> **Directions for this task**:
The records below are to be reproduced exactly, and no picture should appear in the copy.

> **Data provided**:
● ● ● ● ● ● ●

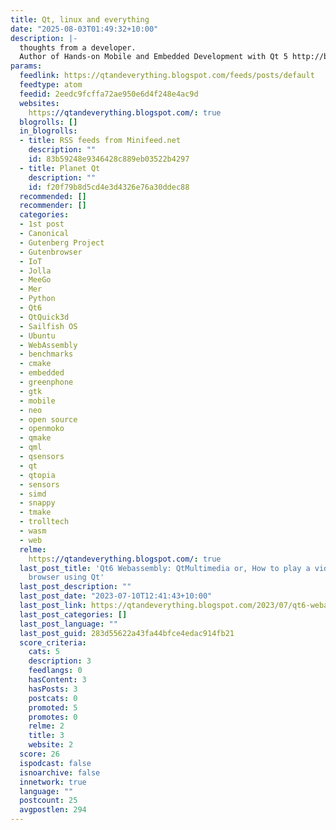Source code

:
 ```yaml
---
title: Qt, linux and everything
date: "2025-08-03T01:49:32+10:00"
description: |-
  thoughts from a developer.
  Author of Hands-on Mobile and Embedded Development with Qt 5 http://bit.ly/HandsOnMobileEmbedded
params:
  feedlink: https://qtandeverything.blogspot.com/feeds/posts/default
  feedtype: atom
  feedid: 2eedc9fcffa72ae950e6d4f248e4ac9d
  websites:
    https://qtandeverything.blogspot.com/: true
  blogrolls: []
  in_blogrolls:
  - title: RSS feeds from Minifeed.net
    description: ""
    id: 83b59248e9346428c889eb03522b4297
  - title: Planet Qt
    description: ""
    id: f20f79b8d5cd4e3d4326e76a30ddec88
  recommended: []
  recommender: []
  categories:
  - 1st post
  - Canonical
  - Gutenberg Project
  - Gutenbrowser
  - IoT
  - Jolla
  - MeeGo
  - Mer
  - Python
  - Qt6
  - QtQuick3d
  - Sailfish OS
  - Ubuntu
  - WebAssembly
  - benchmarks
  - cmake
  - embedded
  - greenphone
  - gtk
  - mobile
  - neo
  - open source
  - openmoko
  - qmake
  - qml
  - qsensors
  - qt
  - qtopia
  - sensors
  - simd
  - snappy
  - tmake
  - trolltech
  - wasm
  - web
  relme:
    https://qtandeverything.blogspot.com/: true
  last_post_title: 'Qt6 Webassembly: QtMultimedia or, How to play a video in a web
    browser using Qt'
  last_post_description: ""
  last_post_date: "2023-07-10T12:41:43+10:00"
  last_post_link: https://qtandeverything.blogspot.com/2023/07/qt6-webassembly-qtmultimedia-or-how-to.html
  last_post_categories: []
  last_post_language: ""
  last_post_guid: 283d55622a43fa44bfce4edac914fb21
  score_criteria:
    cats: 5
    description: 3
    feedlangs: 0
    hasContent: 3
    hasPosts: 3
    postcats: 0
    promoted: 5
    promotes: 0
    relme: 2
    title: 3
    website: 2
  score: 26
  ispodcast: false
  isnoarchive: false
  innetwork: true
  language: ""
  postcount: 25
  avgpostlen: 294
---
```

● ● ● ● ● ● ●

> **Exercise answer**:
Source code

:
 ```yaml
---
title: Qt, linux and everything
date: "2025-08-03T01:49:32+10:00"
description: |-
  thoughts from a developer.
  Author of Hands-on Mobile and Embedded Development with Qt 5 http://bit.ly/HandsOnMobileEmbedded
params:
  feedlink: https://qtandeverything.blogspot.com/feeds/posts/default
  feedtype: atom
  feedid: 2eedc9fcffa72ae950e6d4f248e4ac9d
  websites:
    https://qtandeverything.blogspot.com/: true
  blogrolls: []
  in_blogrolls:
  - title: RSS feeds from Minifeed.net
    description: ""
    id: 83b59248e9346428c889eb03522b4297
  - title: Planet Qt
    description: ""
    id: f20f79b8d5cd4e3d4326e76a30ddec88
  recommended: []
  recommender: []
  categories:
  - 1st post
  - Canonical
  - Gutenberg Project
  - Gutenbrowser
  - IoT
  - Jolla
  - MeeGo
  - Mer
  - Python
  - Qt6
  - QtQuick3d
  - Sailfish OS
  - Ubuntu
  - WebAssembly
  - benchmarks
  - cmake
  - embedded
  - greenphone
  - gtk
  - mobile
  - neo
  - open source
  - openmoko
  - qmake
  - qml
  - qsensors
  - qt
  - qtopia
  - sensors
  - simd
  - snappy
  - tmake
  - trolltech
  - wasm
  - web
  relme:
    https://qtandeverything.blogspot.com/: true
  last_post_title: 'Qt6 Webassembly: QtMultimedia or, How to play a video in a web
    browser using Qt'
  last_post_description: ""
  last_post_date: "2023-07-10T12:41:43+10:00"
  last_post_link: https://qtandeverything.blogspot.com/2023/07/qt6-webassembly-qtmultimedia-or-how-to.html
  last_post_categories: []
  last_post_language: ""
  last_post_guid: 283d55622a43fa44bfce4edac914fb21
  score_criteria:
    cats: 5
    description: 3
    feedlangs: 0
    hasContent: 3
    hasPosts: 3
    postcats: 0
    promoted: 5
    promotes: 0
    relme: 2
    title: 3
    website: 2
  score: 26
  ispodcast: false
  isnoarchive: false
  innetwork: true
  language: ""
  postcount: 25
  avgpostlen: 294
---
```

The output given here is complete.